Task -> Lines from the top of the entries through the line that has "internalformat, Int32 width, Int32 height)" must be duplicated exactly, and no others.
++++ Data ++++
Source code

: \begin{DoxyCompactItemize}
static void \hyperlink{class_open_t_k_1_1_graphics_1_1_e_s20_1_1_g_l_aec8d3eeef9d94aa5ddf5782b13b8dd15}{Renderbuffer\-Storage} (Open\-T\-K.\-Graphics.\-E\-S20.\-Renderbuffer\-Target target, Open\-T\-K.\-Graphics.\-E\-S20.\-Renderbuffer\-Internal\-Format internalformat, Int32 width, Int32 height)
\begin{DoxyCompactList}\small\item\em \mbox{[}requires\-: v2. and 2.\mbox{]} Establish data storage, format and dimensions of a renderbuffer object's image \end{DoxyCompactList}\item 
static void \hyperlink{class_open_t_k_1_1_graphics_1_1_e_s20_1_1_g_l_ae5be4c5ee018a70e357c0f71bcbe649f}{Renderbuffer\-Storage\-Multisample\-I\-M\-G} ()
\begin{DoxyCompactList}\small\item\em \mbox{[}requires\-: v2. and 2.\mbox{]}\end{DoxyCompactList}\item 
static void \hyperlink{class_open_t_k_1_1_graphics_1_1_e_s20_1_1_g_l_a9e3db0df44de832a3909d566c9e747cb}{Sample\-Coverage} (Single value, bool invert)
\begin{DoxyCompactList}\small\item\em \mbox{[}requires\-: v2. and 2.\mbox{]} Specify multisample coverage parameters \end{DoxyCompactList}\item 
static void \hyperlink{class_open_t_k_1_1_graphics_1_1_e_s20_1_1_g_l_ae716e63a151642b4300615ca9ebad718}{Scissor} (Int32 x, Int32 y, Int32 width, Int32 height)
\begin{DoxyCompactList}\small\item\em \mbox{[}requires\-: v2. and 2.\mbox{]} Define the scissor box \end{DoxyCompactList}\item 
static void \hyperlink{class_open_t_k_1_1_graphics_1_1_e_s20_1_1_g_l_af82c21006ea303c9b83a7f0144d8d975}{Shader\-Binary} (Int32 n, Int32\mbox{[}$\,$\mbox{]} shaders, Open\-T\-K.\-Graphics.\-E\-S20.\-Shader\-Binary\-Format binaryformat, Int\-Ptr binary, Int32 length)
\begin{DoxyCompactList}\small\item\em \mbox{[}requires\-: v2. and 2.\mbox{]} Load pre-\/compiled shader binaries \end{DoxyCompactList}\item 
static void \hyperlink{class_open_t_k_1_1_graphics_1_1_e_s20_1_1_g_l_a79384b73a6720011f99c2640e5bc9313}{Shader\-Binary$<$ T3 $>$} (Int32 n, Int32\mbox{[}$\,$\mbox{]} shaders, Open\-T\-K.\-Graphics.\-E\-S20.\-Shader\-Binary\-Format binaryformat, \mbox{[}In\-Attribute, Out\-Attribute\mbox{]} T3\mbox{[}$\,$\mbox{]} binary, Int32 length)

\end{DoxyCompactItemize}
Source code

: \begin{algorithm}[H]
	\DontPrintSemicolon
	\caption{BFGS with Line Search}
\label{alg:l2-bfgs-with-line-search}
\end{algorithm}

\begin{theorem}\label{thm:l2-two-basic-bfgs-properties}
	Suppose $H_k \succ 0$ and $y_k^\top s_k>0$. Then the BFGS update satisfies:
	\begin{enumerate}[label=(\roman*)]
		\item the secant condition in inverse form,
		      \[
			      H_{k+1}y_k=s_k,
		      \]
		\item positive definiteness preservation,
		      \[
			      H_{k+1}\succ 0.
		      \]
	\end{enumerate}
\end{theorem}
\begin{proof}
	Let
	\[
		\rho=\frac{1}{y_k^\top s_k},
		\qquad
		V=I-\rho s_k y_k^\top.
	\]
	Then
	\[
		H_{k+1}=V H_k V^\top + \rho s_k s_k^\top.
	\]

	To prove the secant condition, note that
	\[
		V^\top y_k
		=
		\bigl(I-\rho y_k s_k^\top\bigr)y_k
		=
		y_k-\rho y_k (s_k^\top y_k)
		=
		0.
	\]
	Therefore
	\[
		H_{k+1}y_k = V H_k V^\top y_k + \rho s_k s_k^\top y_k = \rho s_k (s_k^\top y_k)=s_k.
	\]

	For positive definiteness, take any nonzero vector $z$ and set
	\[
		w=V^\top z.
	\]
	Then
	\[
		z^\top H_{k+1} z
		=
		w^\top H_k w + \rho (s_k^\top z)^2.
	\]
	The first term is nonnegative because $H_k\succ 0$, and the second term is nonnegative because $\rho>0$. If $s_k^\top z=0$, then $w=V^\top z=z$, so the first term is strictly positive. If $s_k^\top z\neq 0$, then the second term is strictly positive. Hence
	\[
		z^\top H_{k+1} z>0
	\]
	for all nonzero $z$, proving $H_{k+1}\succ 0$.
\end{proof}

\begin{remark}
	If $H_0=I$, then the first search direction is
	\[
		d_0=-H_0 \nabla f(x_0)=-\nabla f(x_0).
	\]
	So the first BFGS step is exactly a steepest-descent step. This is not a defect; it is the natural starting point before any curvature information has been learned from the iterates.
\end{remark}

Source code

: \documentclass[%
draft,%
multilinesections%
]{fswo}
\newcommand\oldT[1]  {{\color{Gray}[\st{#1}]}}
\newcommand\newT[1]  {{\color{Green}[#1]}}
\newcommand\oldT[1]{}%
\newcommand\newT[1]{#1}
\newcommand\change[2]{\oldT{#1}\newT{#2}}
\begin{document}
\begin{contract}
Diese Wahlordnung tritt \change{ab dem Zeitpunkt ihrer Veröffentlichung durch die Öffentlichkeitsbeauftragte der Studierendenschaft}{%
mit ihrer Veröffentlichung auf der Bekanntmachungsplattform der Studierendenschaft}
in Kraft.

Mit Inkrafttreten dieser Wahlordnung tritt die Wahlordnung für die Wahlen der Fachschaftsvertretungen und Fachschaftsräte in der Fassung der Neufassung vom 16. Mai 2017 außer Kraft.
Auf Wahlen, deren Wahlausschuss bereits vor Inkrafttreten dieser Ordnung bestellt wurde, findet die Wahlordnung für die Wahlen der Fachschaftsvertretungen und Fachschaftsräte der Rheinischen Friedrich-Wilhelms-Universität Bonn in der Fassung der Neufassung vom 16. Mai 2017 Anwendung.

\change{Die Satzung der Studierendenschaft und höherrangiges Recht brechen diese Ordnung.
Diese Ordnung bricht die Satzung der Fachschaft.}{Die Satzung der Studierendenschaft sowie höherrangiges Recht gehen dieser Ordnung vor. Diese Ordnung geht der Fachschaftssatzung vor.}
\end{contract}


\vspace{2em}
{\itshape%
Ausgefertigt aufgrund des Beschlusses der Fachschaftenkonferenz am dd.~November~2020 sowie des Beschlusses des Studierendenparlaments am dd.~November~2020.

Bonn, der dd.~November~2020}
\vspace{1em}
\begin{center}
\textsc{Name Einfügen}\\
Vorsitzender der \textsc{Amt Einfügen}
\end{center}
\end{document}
++++
Answer to this exercise ->
Source code

: \begin{DoxyCompactItemize}
static void \hyperlink{class_open_t_k_1_1_graphics_1_1_e_s20_1_1_g_l_aec8d3eeef9d94aa5ddf5782b13b8dd15}{Renderbuffer\-Storage} (Open\-T\-K.\-Graphics.\-E\-S20.\-Renderbuffer\-Target target, Open\-T\-K.\-Graphics.\-E\-S20.\-Renderbuffer\-Internal\-Format internalformat, Int32 width, Int32 height)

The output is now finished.